Nasza Loteria SR - pasek na kartach artykułów

Wokół lecznicy zrobił się bałagan. To wina emocji?

(PAK)
Ta filia szpitala, jest dla mieszkańców Strzelna bardzo ważna
Ta filia szpitala, jest dla mieszkańców Strzelna bardzo ważna Joanna Bejma
Był apel o dymisję starosty, zmianę zarządu. Było też zapewnienie, że gmina Strzelno zamierza dalej walczyć o szpital i odłączyć się od powiatu mogileńskiego. To wszystko działo się podczas ostatniej sesji powiatowej.

Tematem numer jeden nie jest już tylko rozbudowa szpitala w Mogilnie. Emocje wzbudzają także plany gminy Strzelno, dotyczące odłączenia się od powiatu mogileńskiego.

Wykopią głębokie rowy

- Dzisiaj, dopóki funkcjonuje szpital w Strzelnie i nie są podjęte żadne wiążące decyzje, co do pozbawienia go wszystkich oddziałów i przeniesienia ich do Mogilna, kiedy nie zostały wydane żadne publiczne pieniądze, w moim przekonaniu, interesem mieszkańców gminy Strzelno, jest być dziś w powiecie mogileńskim - oświadczył podczas sesji, radny Przemysław Zowczak. Przedwczesne przeprowadzenie tego typu działań spowoduje, że "stracimy szpital w jego dotychczasowym wymiarze".
Jego zdaniem nie ma też zagrożenia, że szpital w Strzelnie przestanie istnieć, bo nie otrzyma umowy z NFZ. Radny zwrócił się do ministra zdrowia z zapytaniem, czy jakiekolwiek zamierzenia władz centralnych, będą stanowiły zagrożenie dla funkcjonowania lecznicy.

Dalej zarzucił zarządowi powiatu, że nie ma kompetencji do prowadzenia dialogu społecznego z opinią publiczną. - Brak kompetencji jest wcześniej czy później przyczyną niepokojów społecznych, konfliktów.
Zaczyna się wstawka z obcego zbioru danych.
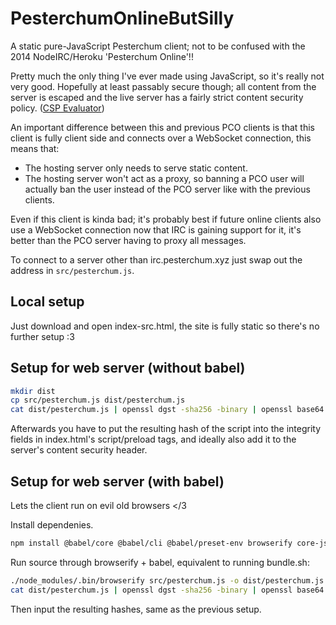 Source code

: # PesterchumOnlineButSilly
A static pure-JavaScript Pesterchum client; not to be confused with the 2014 NodeIRC/Heroku 'Pesterchum Online'!!

Pretty much the only thing I've ever made using JavaScript, so it's really not very good. Hopefully at least passably secure though; all content from the server is escaped and the live server has a fairly strict content security policy. ([CSP Evaluator](https://csp-evaluator.withgoogle.com/?csp=https://pesterchum.online))

An important difference between this and previous PCO clients is that this client is fully client side and connects over a WebSocket connection, this means that:
 - The hosting server only needs to serve static content.
 - The hosting server won't act as a proxy, so banning a PCO user will actually ban the user instead of the PCO server like with the previous clients.

Even if this client is kinda bad; it's probably best if future online clients also use a WebSocket connection now that IRC is gaining support for it, it's better than the PCO server having to proxy all messages.

To connect to a server other than irc.pesterchum.xyz just swap out the address in ``src/pesterchum.js``.

## Local setup
Just download and open index-src.html, the site is fully static so there's no further setup :3

## Setup for web server (without babel)
```sh
mkdir dist
cp src/pesterchum.js dist/pesterchum.js
cat dist/pesterchum.js | openssl dgst -sha256 -binary | openssl base64 -A
```
Afterwards you have to put the resulting hash of the script into the integrity fields in index.html's script/preload tags, and ideally also add it to the server's content security header.

## Setup for web server (with babel)
Lets the client run on evil old browsers </3

Install dependenies.
```sh
npm install @babel/core @babel/cli @babel/preset-env browserify core-js babelify
```
Run source through browserify + babel, equivalent to running bundle.sh:
```sh
./node_modules/.bin/browserify src/pesterchum.js -o dist/pesterchum.js -t babelify
cat dist/pesterchum.js | openssl dgst -sha256 -binary | openssl base64 -A && echo
```
Then input the resulting hashes, same as the previous setup.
Takim konfliktem jest na pewno to, co zaczyna się dzisiaj dziać w gminie Strzelno - oznajmił.

Zowczak uważa, że zarząd składa deklaracje bez pokrycia, a omawiane sprawy przedstawia w sposób odmienny od rzeczywistości. Przykładem ma być sprawozdanie ze spotkania z władzami gminy Jeziora Wielkie, w którym znajduje się stwierdzenie "dlatego zarząd postanowił o rozbudowie Mogilna". - Rozbudowa oznacza przeniesienie oddziałów - powiedział i dodał, że podczas komisji w Strzelnie apelował o wycofanie uchwały w sprawie konsultacji z mieszkańcami, dotyczących odłączenia od powiatu mogileńskiego. Teraz - choć ciężko mu to powiedzieć - apeluje o dymisję starosty Tomasza Barczaka. - Jestem przekonany, że jeśli sprawy będą posuwać się tak, jak dzisiaj, to takie rowy zostaną wykopane pomiędzy społecznościami naszych gmin, że nasze dzieci nie będą w stanie ich zasypać.

Przeczytaj także: Spełni się sen o rozbudowie szpitala w Mogilnie?
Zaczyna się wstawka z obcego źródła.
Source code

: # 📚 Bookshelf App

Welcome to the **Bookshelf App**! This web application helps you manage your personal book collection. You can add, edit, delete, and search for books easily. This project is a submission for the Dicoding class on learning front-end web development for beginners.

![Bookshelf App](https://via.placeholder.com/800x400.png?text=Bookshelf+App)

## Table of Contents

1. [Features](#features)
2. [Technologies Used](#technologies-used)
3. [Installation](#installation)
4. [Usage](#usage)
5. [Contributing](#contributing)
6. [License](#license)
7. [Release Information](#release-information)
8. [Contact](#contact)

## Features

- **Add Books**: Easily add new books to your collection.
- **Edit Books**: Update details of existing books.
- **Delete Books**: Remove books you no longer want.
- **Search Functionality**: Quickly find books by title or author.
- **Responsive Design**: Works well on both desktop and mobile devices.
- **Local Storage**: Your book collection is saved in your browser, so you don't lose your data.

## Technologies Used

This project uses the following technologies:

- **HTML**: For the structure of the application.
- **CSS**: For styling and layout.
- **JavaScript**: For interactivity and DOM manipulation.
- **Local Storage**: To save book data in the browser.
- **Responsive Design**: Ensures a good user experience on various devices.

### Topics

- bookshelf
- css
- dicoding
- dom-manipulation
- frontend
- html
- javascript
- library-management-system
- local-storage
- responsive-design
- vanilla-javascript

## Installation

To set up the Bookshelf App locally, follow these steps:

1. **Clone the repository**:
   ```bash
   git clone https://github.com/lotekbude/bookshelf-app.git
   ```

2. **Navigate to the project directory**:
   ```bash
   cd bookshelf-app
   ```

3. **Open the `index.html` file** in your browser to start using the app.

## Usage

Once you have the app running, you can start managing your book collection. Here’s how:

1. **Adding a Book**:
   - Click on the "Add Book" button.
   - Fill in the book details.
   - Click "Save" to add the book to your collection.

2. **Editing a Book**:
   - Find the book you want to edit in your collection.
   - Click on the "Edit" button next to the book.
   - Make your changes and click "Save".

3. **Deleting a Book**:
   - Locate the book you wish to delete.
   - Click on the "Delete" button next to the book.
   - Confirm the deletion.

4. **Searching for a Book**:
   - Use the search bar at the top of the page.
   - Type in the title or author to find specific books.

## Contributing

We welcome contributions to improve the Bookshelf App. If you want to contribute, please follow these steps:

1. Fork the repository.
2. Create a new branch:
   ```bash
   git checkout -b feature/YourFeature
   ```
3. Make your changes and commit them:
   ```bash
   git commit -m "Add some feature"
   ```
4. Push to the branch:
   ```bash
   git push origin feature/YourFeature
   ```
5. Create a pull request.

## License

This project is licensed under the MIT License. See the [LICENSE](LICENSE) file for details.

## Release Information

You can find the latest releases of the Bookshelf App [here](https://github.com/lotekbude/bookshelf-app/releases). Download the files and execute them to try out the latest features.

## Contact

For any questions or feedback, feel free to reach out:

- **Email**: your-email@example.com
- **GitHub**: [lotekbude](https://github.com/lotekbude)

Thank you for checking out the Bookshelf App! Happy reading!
Odnosząc się do wypowiedzi przedmówcy, rajca Wiesław Gałązka przypomniał, że zarząd zorganizował trzy spotkania na temat służby zdrowia. A jeśli chodzi o komunikację pomiędzy zarządem, radnymi czy komisją, to według niego na pewno nigdy nie jest tak dobrze, żeby nie można było niczego naprawić. - A cały bałagan bierze się z emocji - oświadczył.

- To, co teraz się dzieje to pewna nadgorliwość, a pewne lapsusy słowne pana starosty, które pan cytuje, mają zastosowanie tylko w obrębie zarządu - dodał.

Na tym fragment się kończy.